Creating a 3-D replica of someone’s hand complete with all five fingerprints and breaking into a secure vault sounds like a plot from a James Bond movie. But Michigan State University professor Anil Jain recently discovered this may not be as far-fetched as once thought and wants security companies and the public to be aware.
Jain and his biometrics team were studying how to test and calibrate fingerprint scanners commonly used across the globe at police departments, airport immigration counters, banks and even amusement parks. Without a standard life-like 3-D model to test the scanners with, there’s no consistent and repeatable way to determine the accuracy of the scans and establish which scanner is better.
To test the scanners, they created life-size 3-D hand models complete with all five fingerprints using a high-resolution 3-D printer that can produce the same ridges and valleys as a real finger.
“Like any optical device, fingerprint and hand scanners need to be calibrated, but currently there is no standard method for calibrating them,” said Jain. “This is the first time a whole hand 3D target has been created to calibrate fingerprint scanners. As a by-product of this research we realized a fake 3D hand, essentially a spoof, with someone’s fingerprints, could potentially allow a crook to steal the person’s identity to break into a vault, contaminate a crime scene or enter the country illegally.
“Now, another application of this technology will be to evaluate the spoof-resistance of commercial fingerprint scanners.
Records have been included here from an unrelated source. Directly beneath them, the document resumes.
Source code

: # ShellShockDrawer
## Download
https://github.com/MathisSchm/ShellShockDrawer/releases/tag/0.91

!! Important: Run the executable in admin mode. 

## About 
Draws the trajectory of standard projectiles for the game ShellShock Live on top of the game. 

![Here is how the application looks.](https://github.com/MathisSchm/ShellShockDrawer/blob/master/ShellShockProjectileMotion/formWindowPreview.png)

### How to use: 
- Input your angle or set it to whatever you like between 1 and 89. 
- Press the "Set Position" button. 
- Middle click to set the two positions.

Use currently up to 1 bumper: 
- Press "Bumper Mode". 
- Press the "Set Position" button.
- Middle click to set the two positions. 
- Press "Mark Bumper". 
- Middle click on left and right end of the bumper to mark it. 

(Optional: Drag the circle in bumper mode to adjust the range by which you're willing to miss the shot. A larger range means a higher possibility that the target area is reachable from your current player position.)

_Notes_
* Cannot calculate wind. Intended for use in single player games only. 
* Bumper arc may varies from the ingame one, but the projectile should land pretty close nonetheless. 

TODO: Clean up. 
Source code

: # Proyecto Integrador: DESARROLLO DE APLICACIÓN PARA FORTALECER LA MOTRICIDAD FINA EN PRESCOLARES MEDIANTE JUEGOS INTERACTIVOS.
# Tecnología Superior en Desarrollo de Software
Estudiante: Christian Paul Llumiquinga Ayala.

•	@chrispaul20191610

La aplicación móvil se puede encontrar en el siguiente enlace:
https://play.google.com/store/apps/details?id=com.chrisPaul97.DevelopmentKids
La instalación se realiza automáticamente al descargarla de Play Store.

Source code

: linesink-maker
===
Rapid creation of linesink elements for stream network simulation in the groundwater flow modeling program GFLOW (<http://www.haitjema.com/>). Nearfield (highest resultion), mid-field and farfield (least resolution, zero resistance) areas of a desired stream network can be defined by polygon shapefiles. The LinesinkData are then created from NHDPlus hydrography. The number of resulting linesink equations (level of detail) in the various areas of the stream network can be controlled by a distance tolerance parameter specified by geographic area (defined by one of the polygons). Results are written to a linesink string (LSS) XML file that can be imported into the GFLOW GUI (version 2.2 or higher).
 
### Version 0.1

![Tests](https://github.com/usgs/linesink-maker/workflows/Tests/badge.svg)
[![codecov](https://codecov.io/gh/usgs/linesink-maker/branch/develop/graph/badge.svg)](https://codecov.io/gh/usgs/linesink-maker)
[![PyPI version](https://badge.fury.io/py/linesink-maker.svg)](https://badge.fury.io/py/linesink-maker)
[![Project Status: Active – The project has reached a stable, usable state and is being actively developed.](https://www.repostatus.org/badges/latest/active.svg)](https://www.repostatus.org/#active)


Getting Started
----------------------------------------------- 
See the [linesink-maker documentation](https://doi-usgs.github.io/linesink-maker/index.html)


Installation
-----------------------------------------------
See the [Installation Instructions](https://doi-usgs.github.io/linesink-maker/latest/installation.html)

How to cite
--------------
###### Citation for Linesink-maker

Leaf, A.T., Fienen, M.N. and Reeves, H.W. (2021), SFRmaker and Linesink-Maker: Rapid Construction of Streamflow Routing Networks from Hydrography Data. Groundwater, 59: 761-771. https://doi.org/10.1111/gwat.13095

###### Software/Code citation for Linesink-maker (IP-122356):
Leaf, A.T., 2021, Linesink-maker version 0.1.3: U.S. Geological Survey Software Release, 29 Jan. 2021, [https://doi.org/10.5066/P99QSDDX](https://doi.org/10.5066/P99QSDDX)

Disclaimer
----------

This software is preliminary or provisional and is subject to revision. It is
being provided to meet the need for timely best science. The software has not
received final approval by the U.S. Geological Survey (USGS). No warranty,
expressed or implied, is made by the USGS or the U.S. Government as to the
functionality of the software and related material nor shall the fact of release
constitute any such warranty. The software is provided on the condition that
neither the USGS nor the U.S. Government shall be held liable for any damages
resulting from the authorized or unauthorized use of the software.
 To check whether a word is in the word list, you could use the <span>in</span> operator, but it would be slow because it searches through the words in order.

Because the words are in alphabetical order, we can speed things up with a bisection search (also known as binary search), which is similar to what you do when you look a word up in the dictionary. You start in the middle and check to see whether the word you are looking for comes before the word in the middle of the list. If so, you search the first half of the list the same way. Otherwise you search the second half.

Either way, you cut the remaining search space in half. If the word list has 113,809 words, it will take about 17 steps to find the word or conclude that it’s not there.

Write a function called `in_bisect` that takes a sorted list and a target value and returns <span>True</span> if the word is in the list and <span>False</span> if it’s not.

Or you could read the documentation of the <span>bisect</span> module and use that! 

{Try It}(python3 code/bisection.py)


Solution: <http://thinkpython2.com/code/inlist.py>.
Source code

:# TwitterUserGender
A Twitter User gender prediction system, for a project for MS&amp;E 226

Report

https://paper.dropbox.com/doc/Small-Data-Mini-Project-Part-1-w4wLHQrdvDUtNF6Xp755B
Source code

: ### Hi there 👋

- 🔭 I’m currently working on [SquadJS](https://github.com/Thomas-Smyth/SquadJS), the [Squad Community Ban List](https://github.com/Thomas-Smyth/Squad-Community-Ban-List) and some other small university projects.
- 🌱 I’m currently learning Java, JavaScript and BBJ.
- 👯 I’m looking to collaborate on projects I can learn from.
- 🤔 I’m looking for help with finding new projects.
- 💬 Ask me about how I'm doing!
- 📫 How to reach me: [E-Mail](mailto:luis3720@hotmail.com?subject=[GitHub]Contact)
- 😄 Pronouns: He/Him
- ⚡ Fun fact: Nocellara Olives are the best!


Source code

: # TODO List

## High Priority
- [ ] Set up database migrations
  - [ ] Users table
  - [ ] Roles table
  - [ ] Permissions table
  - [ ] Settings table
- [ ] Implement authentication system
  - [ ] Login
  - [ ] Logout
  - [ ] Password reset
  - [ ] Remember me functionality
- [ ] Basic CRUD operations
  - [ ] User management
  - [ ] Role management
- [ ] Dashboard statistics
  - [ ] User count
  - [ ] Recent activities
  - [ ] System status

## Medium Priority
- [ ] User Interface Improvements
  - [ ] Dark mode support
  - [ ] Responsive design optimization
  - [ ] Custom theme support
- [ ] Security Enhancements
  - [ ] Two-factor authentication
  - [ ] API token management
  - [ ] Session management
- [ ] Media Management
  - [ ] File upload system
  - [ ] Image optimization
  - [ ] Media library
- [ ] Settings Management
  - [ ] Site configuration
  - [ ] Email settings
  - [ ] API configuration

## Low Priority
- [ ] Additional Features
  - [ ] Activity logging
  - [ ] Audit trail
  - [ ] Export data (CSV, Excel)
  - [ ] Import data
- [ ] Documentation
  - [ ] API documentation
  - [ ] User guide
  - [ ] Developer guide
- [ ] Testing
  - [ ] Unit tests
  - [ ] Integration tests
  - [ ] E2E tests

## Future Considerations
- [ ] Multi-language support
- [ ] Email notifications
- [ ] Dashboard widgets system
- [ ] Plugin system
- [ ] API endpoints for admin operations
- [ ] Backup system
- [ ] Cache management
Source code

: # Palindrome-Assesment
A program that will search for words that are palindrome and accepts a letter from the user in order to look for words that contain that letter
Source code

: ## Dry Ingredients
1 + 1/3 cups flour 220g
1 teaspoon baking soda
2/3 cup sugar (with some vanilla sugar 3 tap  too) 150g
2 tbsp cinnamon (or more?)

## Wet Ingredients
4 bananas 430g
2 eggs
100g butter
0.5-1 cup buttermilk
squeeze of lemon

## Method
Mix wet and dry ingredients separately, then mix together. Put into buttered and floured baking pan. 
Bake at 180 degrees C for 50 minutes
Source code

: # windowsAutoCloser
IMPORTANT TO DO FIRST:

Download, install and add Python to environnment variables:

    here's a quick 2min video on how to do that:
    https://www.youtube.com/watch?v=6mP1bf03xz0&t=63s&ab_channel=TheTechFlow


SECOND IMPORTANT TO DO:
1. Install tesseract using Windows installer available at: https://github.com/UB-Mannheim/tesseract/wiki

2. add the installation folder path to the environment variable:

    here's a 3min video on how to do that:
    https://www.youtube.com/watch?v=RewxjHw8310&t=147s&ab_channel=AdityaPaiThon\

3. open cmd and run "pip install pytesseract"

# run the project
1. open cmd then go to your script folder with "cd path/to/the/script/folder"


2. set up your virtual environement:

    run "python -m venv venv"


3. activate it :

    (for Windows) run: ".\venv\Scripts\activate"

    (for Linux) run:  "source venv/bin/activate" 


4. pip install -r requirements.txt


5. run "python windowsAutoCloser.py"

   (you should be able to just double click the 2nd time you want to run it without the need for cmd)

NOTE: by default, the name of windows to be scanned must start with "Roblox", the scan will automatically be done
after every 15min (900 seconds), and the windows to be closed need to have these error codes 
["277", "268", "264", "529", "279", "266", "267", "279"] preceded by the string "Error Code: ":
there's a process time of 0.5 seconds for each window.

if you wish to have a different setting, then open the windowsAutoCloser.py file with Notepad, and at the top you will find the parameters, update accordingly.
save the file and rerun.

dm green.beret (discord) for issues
We have highlighted a security loophole and the limitations of existing fingerprint scanning technology, now it’s up to the scanner manufacturers to design a scanner that is spoof-resistant. The burden is on them to tell whether the finger being placed on the scanner is real human skin or a printed material,” said Jain.
The study aims to design and develop standard models and procedures for consistent and reliable evaluation of fingerprint readers and is funded by the National Institute of Standards and Technology (NIST).
“We are very pleased with this research and how it is showing the uncertainties in the process and what it can mean for the accuracy of the readers,” said Nicholas Paulter, group leader for the Security Technologies Group at NIST and a co-author of the study. “The FBI, CIA, military and manufacturers will all be interested in this project.”